## PROBLEM STATEMENT
Leaving out every picture, quote the data below exactly as it appears.

## RECORDS SUPPLIED

• • • • • • •

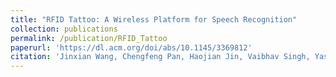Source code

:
 ```yaml
---
title: "RFID Tattoo: A Wireless Platform for Speech Recognition"
collection: publications
permalink: /publication/RFID_Tattoo
paperurl: 'https://dl.acm.org/doi/abs/10.1145/3369812'
citation: 'Jinxian Wang, Chengfeng Pan, Haojian Jin, Vaibhav Singh, Yash Jain, Jason I Jong, Carmel Majidi, Swarun Kumar. &quot;RFID Tattoo: A Wireless Platform for Speech Recognition.&quot; <i>UbiComp 2020</i>.'
---
```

• • • • • • •

## WRITTEN SOLUTION
Source code

:
 ```yaml
---
title: "RFID Tattoo: A Wireless Platform for Speech Recognition"
collection: publications
permalink: /publication/RFID_Tattoo
paperurl: 'https://dl.acm.org/doi/abs/10.1145/3369812'
citation: 'Jinxian Wang, Chengfeng Pan, Haojian Jin, Vaibhav Singh, Yash Jain, Jason I Jong, Carmel Majidi, Swarun Kumar. &quot;RFID Tattoo: A Wireless Platform for Speech Recognition.&quot; <i>UbiComp 2020</i>.'
---
```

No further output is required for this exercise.